Go over the material below and report every line that contains the word "less".

┏━━

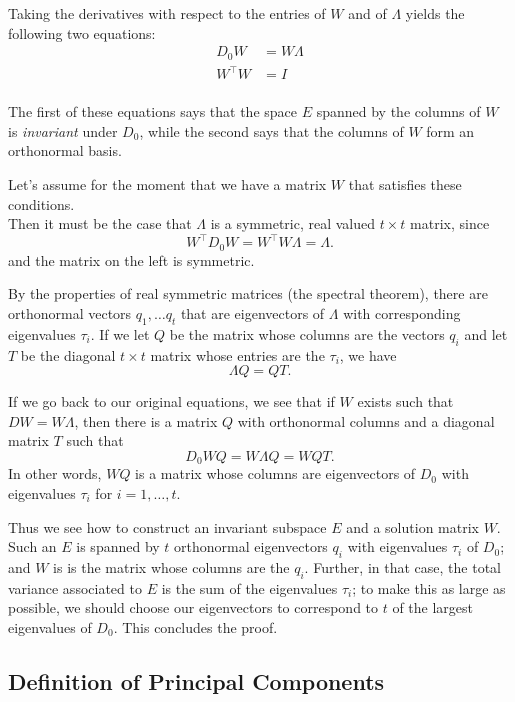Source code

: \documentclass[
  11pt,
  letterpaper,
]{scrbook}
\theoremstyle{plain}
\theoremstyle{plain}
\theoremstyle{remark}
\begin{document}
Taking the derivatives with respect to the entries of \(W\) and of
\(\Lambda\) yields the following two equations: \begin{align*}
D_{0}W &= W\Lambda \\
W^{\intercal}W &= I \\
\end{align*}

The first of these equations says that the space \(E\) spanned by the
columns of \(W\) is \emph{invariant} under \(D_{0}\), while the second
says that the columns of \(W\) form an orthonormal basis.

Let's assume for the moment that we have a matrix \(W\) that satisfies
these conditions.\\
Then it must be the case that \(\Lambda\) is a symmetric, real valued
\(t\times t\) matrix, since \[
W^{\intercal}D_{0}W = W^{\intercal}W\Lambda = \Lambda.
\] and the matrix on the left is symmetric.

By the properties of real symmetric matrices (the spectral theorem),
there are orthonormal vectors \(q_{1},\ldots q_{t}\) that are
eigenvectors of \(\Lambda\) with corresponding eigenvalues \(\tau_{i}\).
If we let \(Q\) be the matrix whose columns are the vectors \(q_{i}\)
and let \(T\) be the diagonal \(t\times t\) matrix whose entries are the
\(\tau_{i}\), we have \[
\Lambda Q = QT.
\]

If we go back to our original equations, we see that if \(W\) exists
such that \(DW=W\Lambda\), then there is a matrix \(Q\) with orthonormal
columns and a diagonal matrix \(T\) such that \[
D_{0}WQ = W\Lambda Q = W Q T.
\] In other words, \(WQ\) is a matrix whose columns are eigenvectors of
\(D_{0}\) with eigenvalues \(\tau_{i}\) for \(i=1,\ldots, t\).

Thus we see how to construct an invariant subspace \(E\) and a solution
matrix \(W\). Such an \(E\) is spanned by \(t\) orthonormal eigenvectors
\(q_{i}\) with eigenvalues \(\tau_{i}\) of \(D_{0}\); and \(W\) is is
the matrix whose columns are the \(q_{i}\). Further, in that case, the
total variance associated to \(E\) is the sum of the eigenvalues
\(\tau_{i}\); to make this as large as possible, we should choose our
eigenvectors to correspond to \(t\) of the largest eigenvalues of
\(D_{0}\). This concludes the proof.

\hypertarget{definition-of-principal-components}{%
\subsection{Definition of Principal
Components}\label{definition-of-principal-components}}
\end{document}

┗━━
┏━━

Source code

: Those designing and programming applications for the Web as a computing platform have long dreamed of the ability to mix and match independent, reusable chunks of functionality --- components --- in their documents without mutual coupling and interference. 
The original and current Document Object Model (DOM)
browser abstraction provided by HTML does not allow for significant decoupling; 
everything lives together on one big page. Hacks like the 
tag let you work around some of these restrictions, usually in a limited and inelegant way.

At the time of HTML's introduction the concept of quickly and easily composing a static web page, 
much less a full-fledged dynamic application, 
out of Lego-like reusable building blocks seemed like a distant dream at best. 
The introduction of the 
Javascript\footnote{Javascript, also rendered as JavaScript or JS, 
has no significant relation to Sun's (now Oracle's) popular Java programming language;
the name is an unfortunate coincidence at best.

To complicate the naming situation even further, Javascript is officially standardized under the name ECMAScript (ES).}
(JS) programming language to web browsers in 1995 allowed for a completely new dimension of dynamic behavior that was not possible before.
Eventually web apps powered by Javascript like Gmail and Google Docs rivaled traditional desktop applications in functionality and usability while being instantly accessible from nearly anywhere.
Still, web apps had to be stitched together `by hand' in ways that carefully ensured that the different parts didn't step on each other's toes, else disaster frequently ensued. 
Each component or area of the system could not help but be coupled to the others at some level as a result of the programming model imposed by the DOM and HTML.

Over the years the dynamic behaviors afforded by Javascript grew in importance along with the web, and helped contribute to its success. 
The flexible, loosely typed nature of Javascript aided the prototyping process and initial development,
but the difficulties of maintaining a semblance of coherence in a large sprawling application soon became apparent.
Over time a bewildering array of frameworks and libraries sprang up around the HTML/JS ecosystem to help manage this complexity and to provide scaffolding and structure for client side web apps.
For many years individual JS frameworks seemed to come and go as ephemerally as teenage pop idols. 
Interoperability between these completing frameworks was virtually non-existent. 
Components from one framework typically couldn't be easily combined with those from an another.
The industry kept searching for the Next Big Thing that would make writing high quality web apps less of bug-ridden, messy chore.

┗━━

◆ YOUR RESPONSE ◆
much less a full-fledged dynamic application, 
The industry kept searching for the Next Big Thing that would make writing high quality web apps less of bug-ridden, messy chore.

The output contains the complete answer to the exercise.